We could prove all of these facts for these general rational numbers, but I immediately give you the same good news I gave you some time ago, these rules visually are exactly the same as they were say for positive integers. That’s good news. We don’t have to memorise a whole set of new rules. Some examples, x to the power of 1/2 is the square root of x. x to the power minus 3/5 turns out to be what I’ve written. Notice that the answer could be rationalised in the denominator if we so insisted. Another example, an exponent of minus 1/2 is undefined. We avoid negative numbers. Why should we avoid these negative bases, you say? Here’s an illustration of what can happen.
Suppose we did define minus 8 to the 1/3 as being minus 2. That’s not totally ridiculous because minus 2 cubed is equal to minus 8. But now, the usual exponential rules that we know so well don’t necessarily work. That is, minus 2 would be the cube root of minus 8, but that would be the same as minus 8 to the power 2 over 6 because, after all, 2 over 6 is the same as 1/3. And now, if we bring in the 2 as we do by the usual exponential rules, we get the cube root, the sixth root rather, of the number 64. Now 64 is 2 to the power 6, and, therefore, we wind up with 2.
And we have proved that minus 2 equals 2. That’s not a good sign. So you see, dangerous to define powers with negative bases, and I suggest that we avoid doing so. What are the graphs of these rational power functions going to look like? Well, by and large, they’re going to have the same general characteristics of some familiar graphs we’ve seen in the past. For example, when q is equal to 1, the function next to the q is an affine function, in fact, going through the origin called the linear function. When q is greater than 1, the graph looks rather like the graph of x squared. It has the increasingness on r plus, for example.
And when q is less than 1, it resembles the graph of the square root of x that we saw earlier. All these functions agree at x equal 1, of course, to give you the value 1. And for negative rational exponents, you get graphs that have this kind of characteristic, there you have decreasing functions of x. And, again, they’re defined only on r plus. It’s useful to know the general nature of these graphs, the monotonicity of the functions, for example, such as the following. Suppose you need to know which of these two numbers is greater than the other. How do you figure that out? Well you could say the following.
The function that to the argument x gives you the power minus 6.72 of x. That’s a strictly decreasing function by the graph that we saw just a moment ago.
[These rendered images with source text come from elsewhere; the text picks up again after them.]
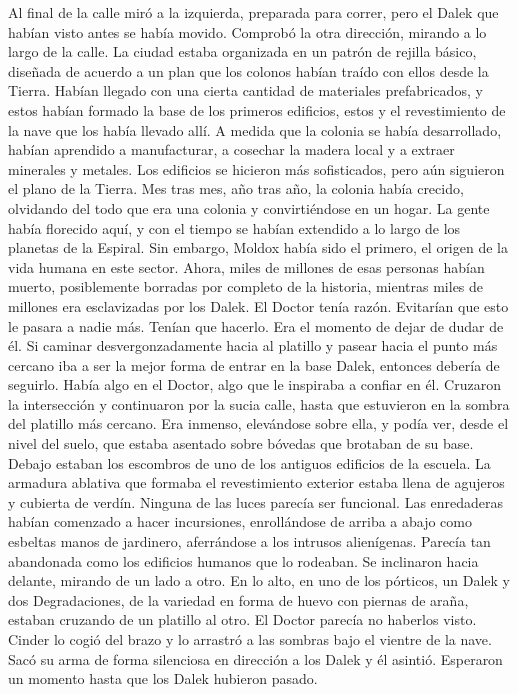 Al final de la calle miró a la izquierda, preparada para correr, pero el Dalek que habían visto antes se había movido. Comprobó la otra dirección, mirando a lo largo de la calle.
La ciudad estaba organizada en un patrón de rejilla básico, diseñada de acuerdo a un plan que los colonos habían traído con ellos desde la Tierra. Habían llegado con una cierta cantidad de materiales prefabricados, y estos habían formado la base de los primeros edificios, estos y el revestimiento de la nave que los había llevado allí. A medida que la colonia se había desarrollado, habían aprendido a manufacturar, a cosechar la madera local y a extraer minerales y metales. Los edificios se hicieron más sofisticados, pero aún siguieron el plano de la Tierra. Mes tras mes, año tras año, la colonia había crecido, olvidando del todo que era una colonia y convirtiéndose en un hogar.
La gente había florecido aquí, y con el tiempo se habían extendido a lo largo de los planetas de la Espiral. Sin embargo, Moldox había sido el primero, el origen de la vida humana en este sector. Ahora, miles de millones de esas personas habían muerto, posiblemente borradas por completo de la historia, mientras miles de millones era esclavizadas por los Dalek.
El Doctor tenía razón. Evitarían que esto le pasara a nadie más. Tenían que hacerlo. Era el momento de dejar de dudar de él. Si caminar desvergonzadamente hacia al platillo y pasear hacia el punto más cercano iba a ser la mejor forma de entrar en la base Dalek, entonces debería de seguirlo. Había algo en el Doctor, algo que le inspiraba a confiar en él.
Cruzaron la intersección y continuaron por la sucia calle, hasta que estuvieron en la sombra del platillo más cercano. Era inmenso, elevándose sobre ella, y podía ver, desde el nivel del suelo, que estaba asentado sobre bóvedas que brotaban de su base. Debajo estaban los escombros de uno de los antiguos edificios de la escuela. La armadura ablativa que formaba el revestimiento exterior estaba llena de agujeros y cubierta de verdín. Ninguna de las luces parecía ser funcional. Las enredaderas habían comenzado a hacer incursiones, enrollándose de arriba a abajo como esbeltas manos de jardinero, aferrándose a los intrusos alienígenas. Parecía tan abandonada como los edificios humanos que lo rodeaban.
Se inclinaron hacia delante, mirando de un lado a otro. En lo alto, en uno de los pórticos, un Dalek y dos Degradaciones, de la variedad en forma de huevo con piernas de araña, estaban cruzando de un platillo al otro. El Doctor parecía no haberlos visto. Cinder lo cogió del brazo y lo arrastró a las sombras bajo el vientre de la nave. Sacó su arma de forma silenciosa en dirección a los Dalek y él asintió. Esperaron un momento hasta que los Dalek hubieron pasado.


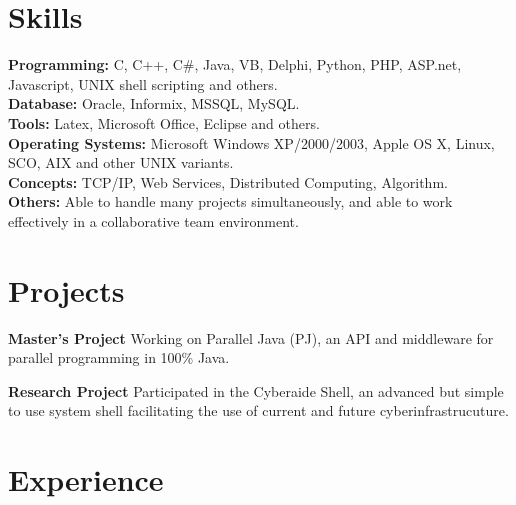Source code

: \documentclass[margin]{res}
\begin{document}
\begin{resume}
\section{Skills}
{\bf Programming:} C, C++, C\#, Java, VB, Delphi, Python, PHP, ASP.net, Javascript, UNIX shell scripting and others. \\
{\bf Database:} Oracle, Informix, MSSQL, MySQL.\\
{\bf Tools:} Latex, Microsoft Office, Eclipse and others.\\
{\bf Operating Systems:} Microsoft Windows XP/2000/2003, Apple OS X, Linux, SCO, AIX and other UNIX variants.\\
{\bf Concepts:} TCP/IP, Web Services, Distributed Computing, Algorithm.\\
{\bf Others:} Able to handle many projects simultaneously, and able to work effectively in a collaborative team environment.\\

\section{Projects}
{\bf Master's Project}
Working on Parallel Java (PJ), an API and middleware for parallel programming in 100\% Java.

{\bf Research Project}
Participated in the Cyberaide Shell, an advanced but simple to use system shell facilitating the use of current and future cyberinfrastrucuture.

\section{Experience}


\end{resume}
\end{document}
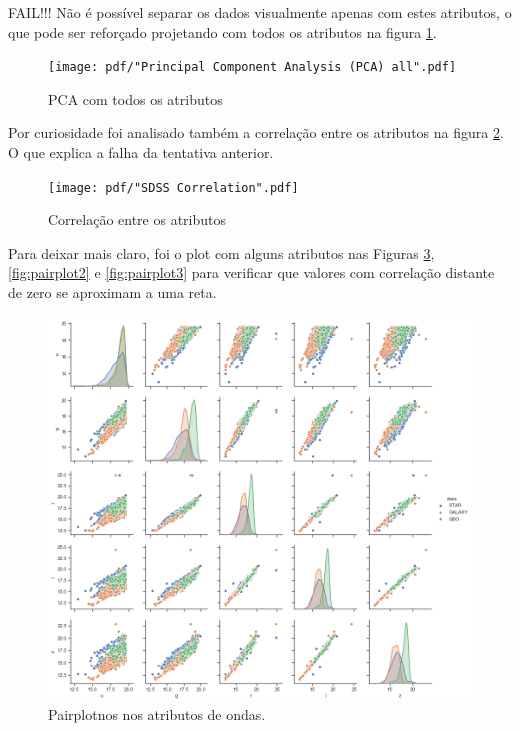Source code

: FAIL!!! Não é possível separar os dados visualmente apenas com estes atributos, o que pode ser reforçado
projetando com todos os atributos na figura \ref{fig:pcaprojall}.

\begin{figure}[H]
  \centering
  \texttt{[image: pdf/"Principal Component Analysis (PCA) all".pdf]}
  \caption{PCA com todos os atributos}
  \label{fig:pcaprojall}
\end{figure}

Por curiosidade foi analisado também a correlação entre os atributos na figura \ref{fig:corrdata}. O que explica a falha da tentativa anterior.

\begin{figure}[H]
  \centering
  \texttt{[image: pdf/"SDSS Correlation".pdf]}
  \caption{Correlação entre os atributos}
  \label{fig:corrdata}
\end{figure}

Para deixar mais claro, foi o plot com alguns atributos nas Figuras \ref{fig:pairplot1}, \ref{fig:pairplot2} e \ref{fig:pairplot3} para verificar que valores com correlação distante de zero se aproximam a uma reta.

\begin{figure}[H]
  \centering
  \includegraphics[width=\textwidth]{pdf/snsplot1.png}
  \caption{Pairplotnos nos atributos de ondas.}
  \label{fig:pairplot1}
\end{figure}

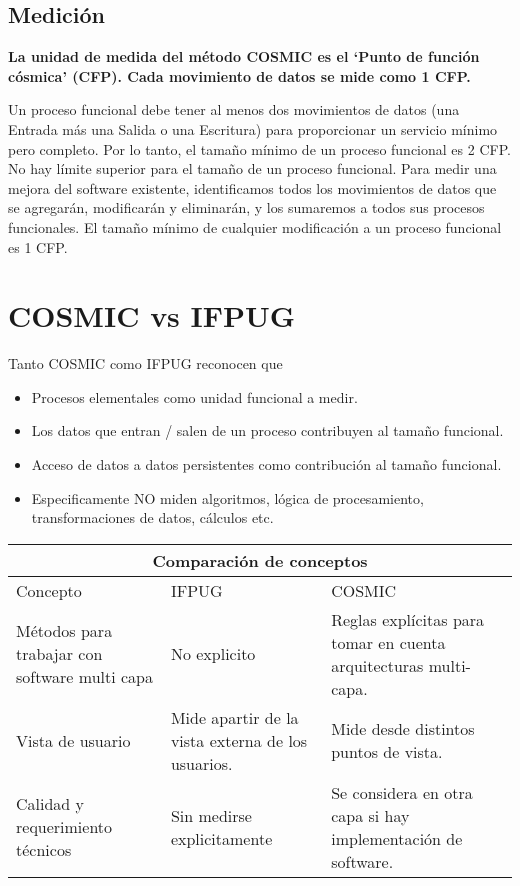 \documentclass{mylib/reporteCorto}
\begin{document}
\subsection{Medición}

\textbf{La unidad de medida del método COSMIC es el ‘Punto de función cósmica’ (CFP). Cada movimiento de datos se mide como 1 CFP.}

Un proceso funcional debe tener al menos dos movimientos de datos (una Entrada más una Salida o una Escritura) para proporcionar un servicio mínimo pero completo. Por lo tanto, el tamaño mínimo de un proceso funcional es 2 CFP. No hay límite superior para el tamaño de un proceso funcional.
Para medir una mejora del software existente, identificamos todos los movimientos de datos que se agregarán, modificarán y eliminarán, y los sumaremos a todos sus procesos funcionales. El tamaño mínimo de cualquier modificación a un proceso funcional es 1 CFP.

\section{COSMIC vs IFPUG }

Tanto COSMIC como IFPUG reconocen que

\begin{itemize}
	\item Procesos elementales como unidad funcional a medir.
	\item Los datos que entran / salen de un proceso contribuyen al tamaño funcional.
	\item Acceso de datos a datos persistentes como contribución al tamaño funcional.
	\item Especificamente NO miden algoritmos, lógica de procesamiento, transformaciones de datos,
cálculos etc.
\end{itemize}


\begin{center}
    \begin{tabular}{ | p{4cm} | p{4.5cm} |p{4.5cm} |}
    \hline
    \multicolumn{3}{|c|}{Comparación de conceptos} \\
  	\hline

	Concepto & IFPUG & COSMIC \\ \hline
	
	Métodos para trabajar con software multi capa &
	No explicito &
	Reglas explícitas para tomar en cuenta arquitecturas multi-capa. \\ \hline

	Vista de usuario & 
	Mide apartir de la vista externa de los usuarios. &
	Mide desde distintos puntos de vista. \\ \hline

	Calidad y requerimiento técnicos &
	Sin medirse explicitamente &
	Se considera en otra capa si hay implementación de software. \\ \hline

    \end{tabular}
\end{center}
\end{document}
Why? Because the exponent is a negative number. We also observe that 1/2 is less than pi over 4. How do we prove that? Well we can cross multiply 1 times 4, 2 times pi. That’s equivalent to saying that 4 is less than 2 pi, cross multiplying. Is 4 less than 2 pi? Well that’s the same as saying 2 is less than pi, which is true because we know that pi is 3.14 something, something, and so on.
Now because of the decreasing nature of the negative power function that we have above, we deduce that 1/2 to that negative power is greater than pi over 4 to that same negative power. That’s clear from the graph because it’s a decreasing graph. So we have answered the question regarding the comparison. In fact, if we look at the graph and realise that both 1/2 and pi over 4 are less than 1, we can also add a further conclusion. Both our values here that we’re comparing are greater than 1.